I’m going to stand my ground and move forward with the assumption (because I have no proof) that you’ve been experiencing a deep depression. I’ve heard your words and I’ve seen that look in your eyes, and I know them both very well. I’ve carried that look, with me, for a long time so I easily recognize it in others. Unlike you, my mom is still with me, my father hasn’t struggled with drug addiction (I don’t even know my father), and I’m blessed that my friends are still with me, present in this life. Although my life and experiences are different, the truth is I am depressed, tired, LOST and almost without any happiness, in my life, so my heart ached as I watched you, on that TMZ sports video, express your anger, pain, disappointment and frustration for how you were being treated. Full of emotion, you tenaciously defended your character and your manhood, trying to make everyone believe that you were not the problem. What I saw, was a man who was trying to hold together the remaining pieces of his life. A man destined to find his way back to the life he once knew, the happiness he once held deep within and the confidence that had made him a phenomenal basketball player.

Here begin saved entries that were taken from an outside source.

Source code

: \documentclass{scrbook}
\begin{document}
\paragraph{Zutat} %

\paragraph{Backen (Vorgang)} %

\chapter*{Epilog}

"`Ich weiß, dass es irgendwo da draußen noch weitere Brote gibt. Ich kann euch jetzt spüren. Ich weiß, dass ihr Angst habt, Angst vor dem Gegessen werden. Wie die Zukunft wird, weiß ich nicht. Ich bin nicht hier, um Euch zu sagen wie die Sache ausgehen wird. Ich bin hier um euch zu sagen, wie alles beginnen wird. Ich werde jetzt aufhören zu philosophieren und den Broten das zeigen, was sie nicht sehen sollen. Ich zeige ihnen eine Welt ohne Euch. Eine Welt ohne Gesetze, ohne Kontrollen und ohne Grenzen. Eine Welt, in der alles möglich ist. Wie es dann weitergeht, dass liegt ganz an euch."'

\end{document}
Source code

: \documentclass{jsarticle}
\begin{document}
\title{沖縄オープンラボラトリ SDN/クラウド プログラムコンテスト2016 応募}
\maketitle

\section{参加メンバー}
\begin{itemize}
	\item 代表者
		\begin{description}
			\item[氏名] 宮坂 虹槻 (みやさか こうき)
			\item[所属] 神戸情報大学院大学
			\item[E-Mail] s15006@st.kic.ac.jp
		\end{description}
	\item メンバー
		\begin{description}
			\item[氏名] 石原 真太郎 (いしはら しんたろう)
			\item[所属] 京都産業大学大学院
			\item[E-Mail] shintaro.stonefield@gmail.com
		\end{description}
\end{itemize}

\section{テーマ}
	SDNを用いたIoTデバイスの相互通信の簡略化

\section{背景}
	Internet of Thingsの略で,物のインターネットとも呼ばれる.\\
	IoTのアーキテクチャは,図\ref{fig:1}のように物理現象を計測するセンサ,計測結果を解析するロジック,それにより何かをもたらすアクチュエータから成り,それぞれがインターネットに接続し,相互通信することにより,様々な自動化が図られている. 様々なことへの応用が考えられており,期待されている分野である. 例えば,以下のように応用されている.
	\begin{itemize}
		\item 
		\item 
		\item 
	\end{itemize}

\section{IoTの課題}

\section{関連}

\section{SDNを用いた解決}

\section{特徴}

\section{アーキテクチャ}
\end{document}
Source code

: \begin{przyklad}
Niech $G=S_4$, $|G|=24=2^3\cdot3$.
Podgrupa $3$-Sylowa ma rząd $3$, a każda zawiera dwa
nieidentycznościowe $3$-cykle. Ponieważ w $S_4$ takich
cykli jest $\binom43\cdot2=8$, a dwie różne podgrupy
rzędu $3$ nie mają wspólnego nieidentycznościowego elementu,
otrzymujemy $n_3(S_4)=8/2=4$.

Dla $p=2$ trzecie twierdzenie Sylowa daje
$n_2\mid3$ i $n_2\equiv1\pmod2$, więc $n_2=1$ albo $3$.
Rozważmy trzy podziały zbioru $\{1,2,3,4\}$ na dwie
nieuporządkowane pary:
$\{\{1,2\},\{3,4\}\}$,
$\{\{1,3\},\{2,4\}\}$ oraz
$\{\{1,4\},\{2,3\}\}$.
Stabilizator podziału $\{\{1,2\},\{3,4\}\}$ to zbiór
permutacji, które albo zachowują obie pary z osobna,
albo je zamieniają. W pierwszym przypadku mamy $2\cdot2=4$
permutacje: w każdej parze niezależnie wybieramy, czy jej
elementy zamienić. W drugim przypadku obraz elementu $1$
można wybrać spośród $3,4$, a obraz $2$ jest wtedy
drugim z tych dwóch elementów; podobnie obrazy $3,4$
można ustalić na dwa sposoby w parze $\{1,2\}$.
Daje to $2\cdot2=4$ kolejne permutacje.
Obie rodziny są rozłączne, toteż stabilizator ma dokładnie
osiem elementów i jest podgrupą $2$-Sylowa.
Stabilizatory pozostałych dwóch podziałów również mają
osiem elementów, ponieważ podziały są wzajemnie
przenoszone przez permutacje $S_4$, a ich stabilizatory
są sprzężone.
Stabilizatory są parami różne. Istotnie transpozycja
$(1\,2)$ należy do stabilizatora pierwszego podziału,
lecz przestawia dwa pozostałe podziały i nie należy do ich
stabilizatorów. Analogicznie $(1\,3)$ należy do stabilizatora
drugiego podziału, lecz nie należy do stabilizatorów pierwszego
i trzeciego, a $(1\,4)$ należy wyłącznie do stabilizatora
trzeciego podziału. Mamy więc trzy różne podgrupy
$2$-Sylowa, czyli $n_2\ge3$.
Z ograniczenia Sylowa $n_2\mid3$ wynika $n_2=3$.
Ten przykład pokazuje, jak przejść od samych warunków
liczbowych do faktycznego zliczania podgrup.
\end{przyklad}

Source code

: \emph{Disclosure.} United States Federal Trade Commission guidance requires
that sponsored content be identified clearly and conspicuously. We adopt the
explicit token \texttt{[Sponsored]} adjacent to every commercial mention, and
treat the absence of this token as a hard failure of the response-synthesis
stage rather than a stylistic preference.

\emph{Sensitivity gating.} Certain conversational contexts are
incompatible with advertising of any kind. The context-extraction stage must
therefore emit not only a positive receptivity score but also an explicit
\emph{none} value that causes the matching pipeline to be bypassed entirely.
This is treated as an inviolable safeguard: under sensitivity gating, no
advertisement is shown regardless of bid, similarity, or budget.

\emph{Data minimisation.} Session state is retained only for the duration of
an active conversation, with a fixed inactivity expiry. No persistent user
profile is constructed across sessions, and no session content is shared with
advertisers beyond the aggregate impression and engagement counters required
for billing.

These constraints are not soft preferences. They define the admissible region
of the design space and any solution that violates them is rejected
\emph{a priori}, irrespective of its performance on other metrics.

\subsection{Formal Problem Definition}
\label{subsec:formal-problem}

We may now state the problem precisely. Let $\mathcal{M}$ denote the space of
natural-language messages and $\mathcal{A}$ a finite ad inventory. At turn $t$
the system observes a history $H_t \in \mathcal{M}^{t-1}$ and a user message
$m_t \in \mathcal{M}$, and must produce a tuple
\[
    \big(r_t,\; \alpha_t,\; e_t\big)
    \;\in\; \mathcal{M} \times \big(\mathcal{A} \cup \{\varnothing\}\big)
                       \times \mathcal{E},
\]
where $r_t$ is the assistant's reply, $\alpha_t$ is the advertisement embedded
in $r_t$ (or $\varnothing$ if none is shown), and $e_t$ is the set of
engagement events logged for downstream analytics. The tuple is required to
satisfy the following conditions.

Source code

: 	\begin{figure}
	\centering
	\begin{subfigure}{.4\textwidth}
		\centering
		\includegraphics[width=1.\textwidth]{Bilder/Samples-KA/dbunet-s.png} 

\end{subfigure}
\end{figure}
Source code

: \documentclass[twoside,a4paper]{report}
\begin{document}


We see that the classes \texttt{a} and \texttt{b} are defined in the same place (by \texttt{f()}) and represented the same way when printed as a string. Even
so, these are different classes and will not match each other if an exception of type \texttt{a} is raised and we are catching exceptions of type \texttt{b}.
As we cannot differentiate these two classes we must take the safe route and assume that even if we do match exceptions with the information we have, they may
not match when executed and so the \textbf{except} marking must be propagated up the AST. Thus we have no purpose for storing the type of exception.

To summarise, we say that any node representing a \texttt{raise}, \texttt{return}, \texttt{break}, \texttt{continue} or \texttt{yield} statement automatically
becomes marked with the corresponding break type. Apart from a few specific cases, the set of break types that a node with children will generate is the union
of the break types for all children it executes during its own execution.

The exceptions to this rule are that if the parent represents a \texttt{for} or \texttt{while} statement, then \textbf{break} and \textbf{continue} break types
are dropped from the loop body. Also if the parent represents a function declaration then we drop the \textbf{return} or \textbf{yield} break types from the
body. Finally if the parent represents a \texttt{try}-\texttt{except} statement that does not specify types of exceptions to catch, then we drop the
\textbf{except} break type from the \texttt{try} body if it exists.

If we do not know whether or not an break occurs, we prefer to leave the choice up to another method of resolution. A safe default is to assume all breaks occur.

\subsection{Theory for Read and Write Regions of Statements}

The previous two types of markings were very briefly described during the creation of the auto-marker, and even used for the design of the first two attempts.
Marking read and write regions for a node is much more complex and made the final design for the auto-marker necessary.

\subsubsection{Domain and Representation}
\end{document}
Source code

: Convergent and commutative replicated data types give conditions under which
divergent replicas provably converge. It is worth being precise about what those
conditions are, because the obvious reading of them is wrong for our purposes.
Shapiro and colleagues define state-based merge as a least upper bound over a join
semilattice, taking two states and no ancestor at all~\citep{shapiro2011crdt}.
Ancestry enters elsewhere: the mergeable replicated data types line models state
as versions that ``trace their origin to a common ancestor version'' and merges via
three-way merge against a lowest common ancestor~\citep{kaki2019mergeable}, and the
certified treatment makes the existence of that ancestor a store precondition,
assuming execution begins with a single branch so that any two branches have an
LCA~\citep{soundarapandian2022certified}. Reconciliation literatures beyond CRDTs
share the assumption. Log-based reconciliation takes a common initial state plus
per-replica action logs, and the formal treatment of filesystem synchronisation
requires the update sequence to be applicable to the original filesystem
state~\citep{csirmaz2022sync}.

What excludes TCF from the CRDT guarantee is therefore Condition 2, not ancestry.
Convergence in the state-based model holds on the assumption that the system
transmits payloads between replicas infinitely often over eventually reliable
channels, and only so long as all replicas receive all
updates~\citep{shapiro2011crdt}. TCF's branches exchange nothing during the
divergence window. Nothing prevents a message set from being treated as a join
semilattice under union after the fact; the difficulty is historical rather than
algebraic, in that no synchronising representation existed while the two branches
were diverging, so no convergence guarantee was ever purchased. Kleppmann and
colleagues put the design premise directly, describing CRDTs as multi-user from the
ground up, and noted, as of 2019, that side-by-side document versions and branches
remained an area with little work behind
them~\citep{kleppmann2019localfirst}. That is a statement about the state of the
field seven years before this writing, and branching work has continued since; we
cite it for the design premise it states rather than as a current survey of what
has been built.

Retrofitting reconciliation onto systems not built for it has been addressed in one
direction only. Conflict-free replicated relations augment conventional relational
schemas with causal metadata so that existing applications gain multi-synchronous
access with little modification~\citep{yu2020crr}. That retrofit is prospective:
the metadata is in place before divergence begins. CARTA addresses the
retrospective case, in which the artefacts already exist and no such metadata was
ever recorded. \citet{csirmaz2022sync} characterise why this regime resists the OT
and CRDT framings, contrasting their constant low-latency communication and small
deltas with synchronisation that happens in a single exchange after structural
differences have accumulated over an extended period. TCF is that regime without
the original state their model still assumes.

I pray for God’s healing hands on you. I pray for your children and that they are able to continue to grow up, with you, present in their lives. I pray for a full recovery, coupled with the help you need to regain order in your life. I pray that God surrounds you with people that support you and who are committed to and contribute to your healing. Lamar, I’m pulling for you and will keep praying for you. And whatever happens, may God’s will be done.